How can I find a support group in SW11?

Search for nearby support groups by inputting your city, postcode, or the name of the group into the search bar. From there, you can filter to find a group that suits your needs, whether you are looking for support for a teenager, a group that focuses on a specific issue, such as depression, or a particular program type, such as one geared toward developing social skills. To navigate between locations within the same country, enter a new city or postcode into the search bar.

How does group therapy work?

Therapy groups are led by one or more therapists and serve to help people process their experiences and learn from others who understand their challenges firsthand. They can be based on a specific issue, such as addiction, grief, physical illnesses, parenting, and caregiving. They can involve a specific type of program or therapy, such as a social skills group or CBT group. They can also be specific to a particular population or community, such as teens or LGBTQ.

Support groups, like Alcoholics Anonymous, also focus on a specific issue, but are typically led by members with lived experiences and are less structured than therapy groups. Most therapy groups will meet for a fixed length of time with a consistent group of members, while many support groups meet for an indefinite period of time with members coming and going.

What are the benefits of group therapy?

Support groups help connect people with shared challenges or physical and mental health conditions. In a group setting, participants can receive support and feedback from peers and can acquire new skills, strategies and perspectives by listening to one another. Discussing your experience with someone who also has a cancer diagnosis, or whose son also struggles with addiction, for example, can help you feel less alone, reduce distress, find empathy and connection, and learn practical or medical information that has helped others. Group therapy can also be a more affordable option than individual therapy and just as effective.

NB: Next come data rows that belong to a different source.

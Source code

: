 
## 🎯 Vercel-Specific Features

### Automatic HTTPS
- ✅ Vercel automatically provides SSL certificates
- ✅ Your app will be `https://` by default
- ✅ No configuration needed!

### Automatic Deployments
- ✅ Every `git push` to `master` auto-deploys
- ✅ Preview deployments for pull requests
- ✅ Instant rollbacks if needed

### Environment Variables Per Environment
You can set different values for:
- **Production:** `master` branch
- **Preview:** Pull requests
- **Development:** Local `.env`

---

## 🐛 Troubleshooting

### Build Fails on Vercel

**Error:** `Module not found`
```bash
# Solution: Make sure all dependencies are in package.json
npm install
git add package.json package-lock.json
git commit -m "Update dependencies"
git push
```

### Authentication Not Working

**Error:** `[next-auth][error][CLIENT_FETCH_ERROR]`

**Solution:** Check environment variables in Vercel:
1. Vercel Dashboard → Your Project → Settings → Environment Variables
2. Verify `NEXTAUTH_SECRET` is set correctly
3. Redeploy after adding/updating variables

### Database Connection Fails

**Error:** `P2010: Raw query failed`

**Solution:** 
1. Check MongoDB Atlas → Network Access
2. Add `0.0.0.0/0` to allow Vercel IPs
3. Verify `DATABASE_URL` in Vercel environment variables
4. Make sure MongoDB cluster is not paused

Is group therapy as effective as individual therapy?

Support groups can be deeply valuable for both emotional support and/or treatment outcomes. It’s difficult to make a blanket statement on efficacy due to the many different types of support groups and conditions treated, but group therapy has been found to be just as effective as individual therapy in establishing long-term abstinence for conditions such as substance abuse, addiction and alcohol abuse.

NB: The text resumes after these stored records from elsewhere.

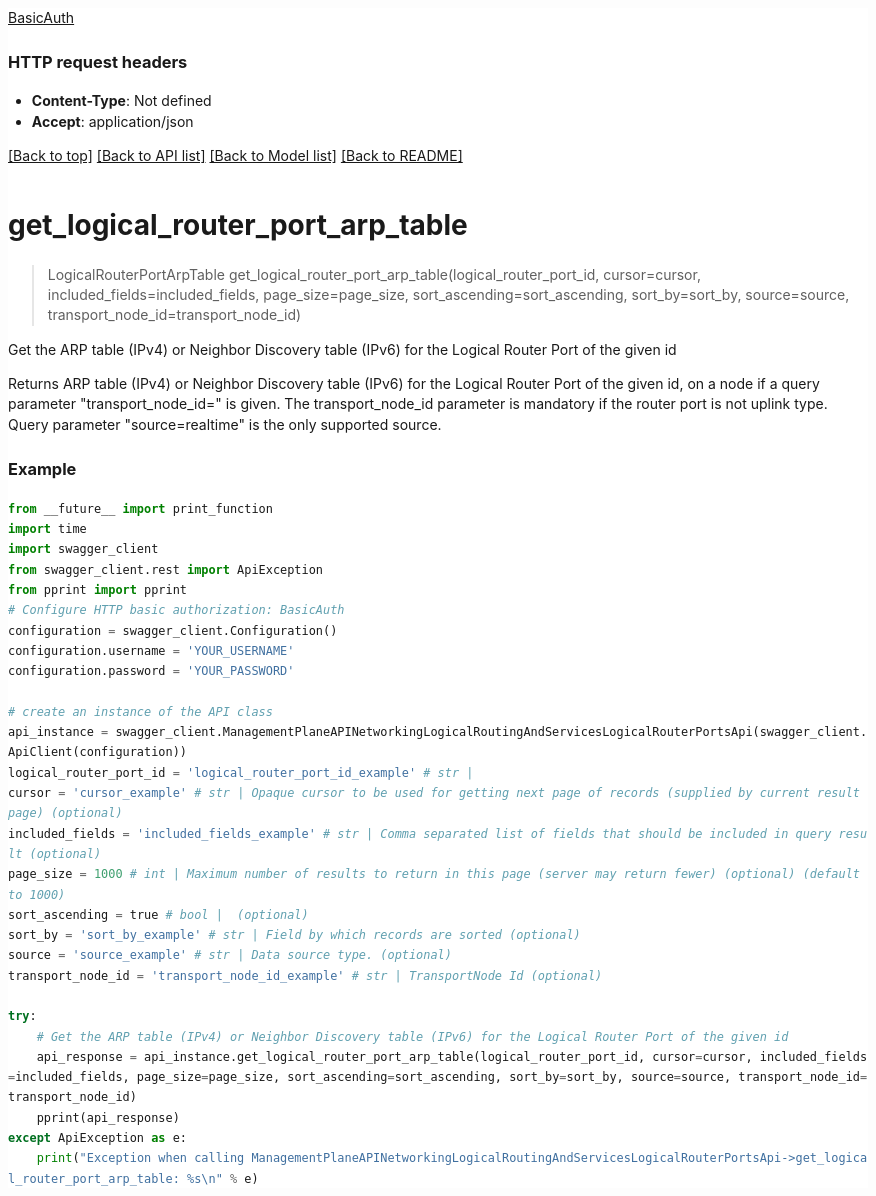 [BasicAuth](../README.md#BasicAuth)

### HTTP request headers

 - **Content-Type**: Not defined
 - **Accept**: application/json

[[Back to top]](#) [[Back to API list]](../README.md#documentation-for-api-endpoints) [[Back to Model list]](../README.md#documentation-for-models) [[Back to README]](../README.md)

# **get_logical_router_port_arp_table**
> LogicalRouterPortArpTable get_logical_router_port_arp_table(logical_router_port_id, cursor=cursor, included_fields=included_fields, page_size=page_size, sort_ascending=sort_ascending, sort_by=sort_by, source=source, transport_node_id=transport_node_id)

Get the ARP table (IPv4) or Neighbor Discovery table (IPv6) for the Logical Router Port of the given id 

Returns ARP table (IPv4) or Neighbor Discovery table (IPv6) for the Logical Router Port of the given id, on a node if a query parameter \"transport_node_id=<transport-node-id>\" is given. The transport_node_id parameter is mandatory if the router port is not uplink type. Query parameter \"source=realtime\" is the only supported source. 

### Example
```python
from __future__ import print_function
import time
import swagger_client
from swagger_client.rest import ApiException
from pprint import pprint
# Configure HTTP basic authorization: BasicAuth
configuration = swagger_client.Configuration()
configuration.username = 'YOUR_USERNAME'
configuration.password = 'YOUR_PASSWORD'

# create an instance of the API class
api_instance = swagger_client.ManagementPlaneAPINetworkingLogicalRoutingAndServicesLogicalRouterPortsApi(swagger_client.ApiClient(configuration))
logical_router_port_id = 'logical_router_port_id_example' # str | 
cursor = 'cursor_example' # str | Opaque cursor to be used for getting next page of records (supplied by current result page) (optional)
included_fields = 'included_fields_example' # str | Comma separated list of fields that should be included in query result (optional)
page_size = 1000 # int | Maximum number of results to return in this page (server may return fewer) (optional) (default to 1000)
sort_ascending = true # bool |  (optional)
sort_by = 'sort_by_example' # str | Field by which records are sorted (optional)
source = 'source_example' # str | Data source type. (optional)
transport_node_id = 'transport_node_id_example' # str | TransportNode Id (optional)

try:
    # Get the ARP table (IPv4) or Neighbor Discovery table (IPv6) for the Logical Router Port of the given id 
    api_response = api_instance.get_logical_router_port_arp_table(logical_router_port_id, cursor=cursor, included_fields=included_fields, page_size=page_size, sort_ascending=sort_ascending, sort_by=sort_by, source=source, transport_node_id=transport_node_id)
    pprint(api_response)
except ApiException as e:
    print("Exception when calling ManagementPlaneAPINetworkingLogicalRoutingAndServicesLogicalRouterPortsApi->get_logical_router_port_arp_table: %s\n" % e)
```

How much does group therapy cost?

Group counselling is typically less expensive than individual counselling, with each session costing on average between £45 to £60. Meanwhile, individual therapy sessions can run anywhere from £60 to £150. It is possible to find low-cost group therapy options and many therapists offer group sessions free of charge.

Does insurance cover group therapy?

If you have private insurance, your plan may cover some if not all of your group therapy sessions. You should contact your insurance provider to determine if they provide coverage for group therapy sessions and to determine what, if any, requirements they might have in order for your sessions to be covered, such as a referral from your GP or medical specialist.

How long does group therapy last?

The length of a support group session is often one hour but can fall anywhere between 45 minutes and two hours. The amount of time that people remain in a support group varies based on their specific needs and goals and the type of therapy. Some individuals may seek a shorter-term group, such as a bereavement group, that may last between six and 20 weeks. Some may seek a longer-term group that lasts for a year or indefinitely.

What are the limitations of support groups?

Support groups have many benefits, but there are a few limitations as well. Support groups do not constitute formal therapeutic or medical treatment, and are not run by licensed mental health professionals, so some people may opt for group therapy or individual therapy instead. Additionally, support groups can depend on the other participants, so a disruptive individual has the potential to mar the group dynamic, and the anecdotal information shared may sometimes be unhelpful or inaccurate. Because it is a group setting, confidentiality can be more difficult to guard and participants receive less personalized attention than they would in an individual therapy session.